Les évènements de l’été ont mis à mal un tel scénario. Dans la zone euro, un regain d’incertitude est survenu dès le début de l’été, alimenté par la crise des dettes souveraines. Il a entraîné un fort recul des indices boursiers, notamment des institutions financières. Finalement, la succession de chocs défavorables a pesé sur les anticipations des chefs d’entreprise, et les perspectives de croissance à l’horizon de la fin de l’année s’en trouvent fortement modifiées. Au troisième trimestre, les données disponibles laissent augurer une légère hausse de l’activité dans les économies avancées, notamment grâce à un rebond « technique » de la consommation. Mais, sans élan, elles seraient proches de la stagnation au quatrième trimestre.

La France s’inscrirait dans ce mouvement global. La croissance du PIB serait de 0,3 % au troisième trimestre, puis de 0,0 % au quatrième. La dynamique de l’investissement et de l’emploi, moteur continu de la reprise depuis mi-2009, faiblirait nettement au deuxième semestre 2011. L’investissement freinerait, face à des débouchés extérieurs en panne et dans un contexte d’incertitude accrue. Et les secteurs marchands ne créeraient que 24 000 emplois au second semestre, contre 112 000 au premier.
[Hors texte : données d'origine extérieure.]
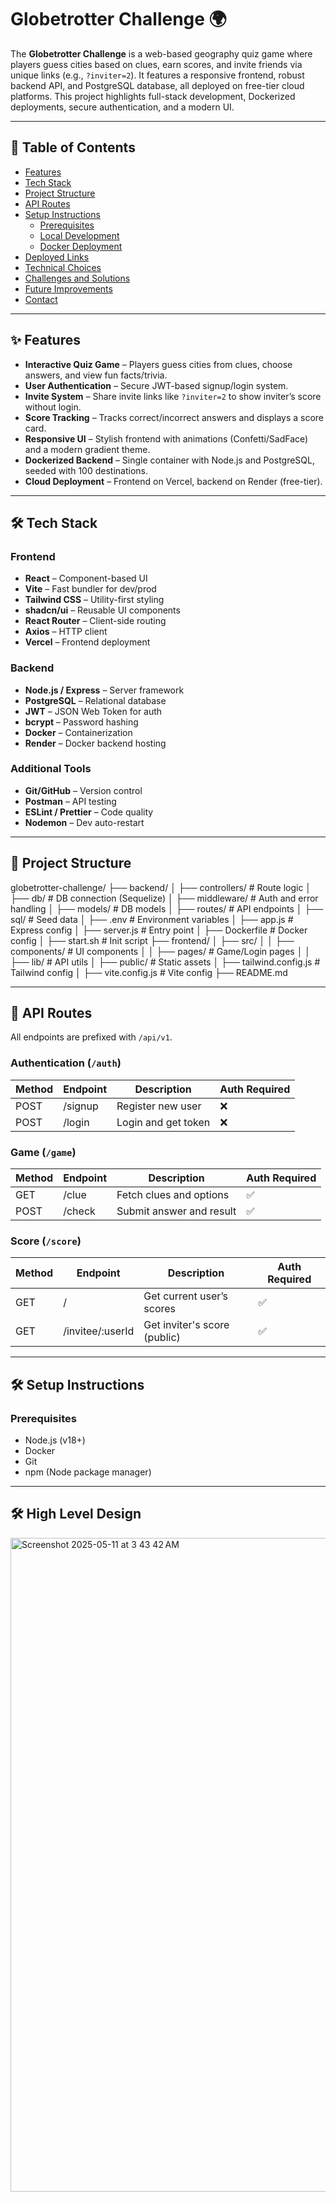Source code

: # Globetrotter Challenge 🌍

The **Globetrotter Challenge** is a web-based geography quiz game where players guess cities based on clues, earn scores, and invite friends via unique links (e.g., `?inviter=2`). It features a responsive frontend, robust backend API, and PostgreSQL database, all deployed on free-tier cloud platforms. This project highlights full-stack development, Dockerized deployments, secure authentication, and a modern UI.

---

## 🧭 Table of Contents

- [Features](#features)
- [Tech Stack](#tech-stack)
- [Project Structure](#project-structure)
- [API Routes](#api-routes)
- [Setup Instructions](#setup-instructions)
  - [Prerequisites](#prerequisites)
  - [Local Development](#local-development)
  - [Docker Deployment](#docker-deployment)
- [Deployed Links](#deployed-links)
- [Technical Choices](#technical-choices)
- [Challenges and Solutions](#challenges-and-solutions)
- [Future Improvements](#future-improvements)
- [Contact](#contact)

---

## ✨ Features

- **Interactive Quiz Game** – Players guess cities from clues, choose answers, and view fun facts/trivia.
- **User Authentication** – Secure JWT-based signup/login system.
- **Invite System** – Share invite links like `?inviter=2` to show inviter’s score without login.
- **Score Tracking** – Tracks correct/incorrect answers and displays a score card.
- **Responsive UI** – Stylish frontend with animations (Confetti/SadFace) and a modern gradient theme.
- **Dockerized Backend** – Single container with Node.js and PostgreSQL, seeded with 100 destinations.
- **Cloud Deployment** – Frontend on Vercel, backend on Render (free-tier).

---

## 🛠️ Tech Stack

### Frontend

- **React** – Component-based UI
- **Vite** – Fast bundler for dev/prod
- **Tailwind CSS** – Utility-first styling
- **shadcn/ui** – Reusable UI components
- **React Router** – Client-side routing
- **Axios** – HTTP client
- **Vercel** – Frontend deployment

### Backend

- **Node.js / Express** – Server framework
- **PostgreSQL** – Relational database
- **JWT** – JSON Web Token for auth
- **bcrypt** – Password hashing
- **Docker** – Containerization
- **Render** – Docker backend hosting

### Additional Tools

- **Git/GitHub** – Version control
- **Postman** – API testing
- **ESLint / Prettier** – Code quality
- **Nodemon** – Dev auto-restart

---

## 📁 Project Structure

globetrotter-challenge/
├── backend/
│ ├── controllers/ # Route logic
│ ├── db/ # DB connection (Sequelize)
│ ├── middleware/ # Auth and error handling
│ ├── models/ # DB models
│ ├── routes/ # API endpoints
│ ├── sql/ # Seed data
│ ├── .env # Environment variables
│ ├── app.js # Express config
│ ├── server.js # Entry point
│ ├── Dockerfile # Docker config
│ ├── start.sh # Init script
├── frontend/
│ ├── src/
│ │ ├── components/ # UI components
│ │ ├── pages/ # Game/Login pages
│ │ ├── lib/ # API utils
│ ├── public/ # Static assets
│ ├── tailwind.config.js # Tailwind config
│ ├── vite.config.js # Vite config
├── README.md


---

## 📡 API Routes

All endpoints are prefixed with `/api/v1`.

### Authentication (`/auth`)

| Method | Endpoint  | Description             | Auth Required |
|--------|-----------|-------------------------|----------------|
| POST   | /signup   | Register new user       | ❌             |
| POST   | /login    | Login and get token     | ❌             |

### Game (`/game`)

| Method | Endpoint  | Description                 | Auth Required |
|--------|-----------|-----------------------------|----------------|
| GET    | /clue     | Fetch clues and options     | ✅             |
| POST   | /check    | Submit answer and result    | ✅             |

### Score (`/score`)

| Method | Endpoint              | Description                      | Auth Required |
|--------|------------------------|----------------------------------|----------------|
| GET    | /                      | Get current user’s scores        | ✅             |
| GET    | /invitee/:userId       | Get inviter's score (public)     | ✅             |

---

## 🛠️ Setup Instructions

### Prerequisites

- Node.js (v18+)
- Docker
- Git
- npm (Node package manager)

---
## 🛠️ High Level Design
<img width="1046" alt="Screenshot 2025-05-11 at 3 43 42 AM" src="https://github.com/user-attachments/assets/3f25c17d-e7af-4566-baad-33fef39a1efa" />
Le taux de chômage augmenterait donc à nouveau, malgré une intensification du recours aux emplois aidés d’ici la fin de l’année.

Seul soutien à l’activité, la consommation des ménages rebondirait au troisième trimestre, après le recul, ponctuel, observé au deuxième trimestre. Elle croîtrait ensuite modérément au quatrième trimestre, en ligne avec le pouvoir d’achat. Le taux d’épargne des ménages français se maintiendrait à un niveau élevé.

Le scénario de ce point de conjoncture est entouré de très fortes incertitudes. La plus importante concerne la crise européenne et sa transmission à l’économie réelle. On ne perçoit pas aujourd’hui de signes tangibles d’un resserrement généralisé des conditions de financement des agents privés en Europe, notamment en raison de l’intervention des banques centrales pour fournir des liquidités au système financier. Le scénario présenté ici ne suppose pas d’aggravation des tensions financières à l’horizon de la fin de l’année ; mais un grippage des canaux de financement de l’économie ne peut être exclu, et il aurait pour conséquence un freinage plus prononcé de la demande.

En revanche, la mise en œuvre par les pays concernés de mesures susceptibles de restaurer la confiance des agents économiques en la solidité du système financier mondial pourrait créer un effet favorable sur les anticipations. Par ailleurs, un recul des prix du pétrole, une fois levées certaines contraintes d’offre, pourrait soutenir l’activité des économies avancées et servir d’amortisseur à la dégradation de l’activité.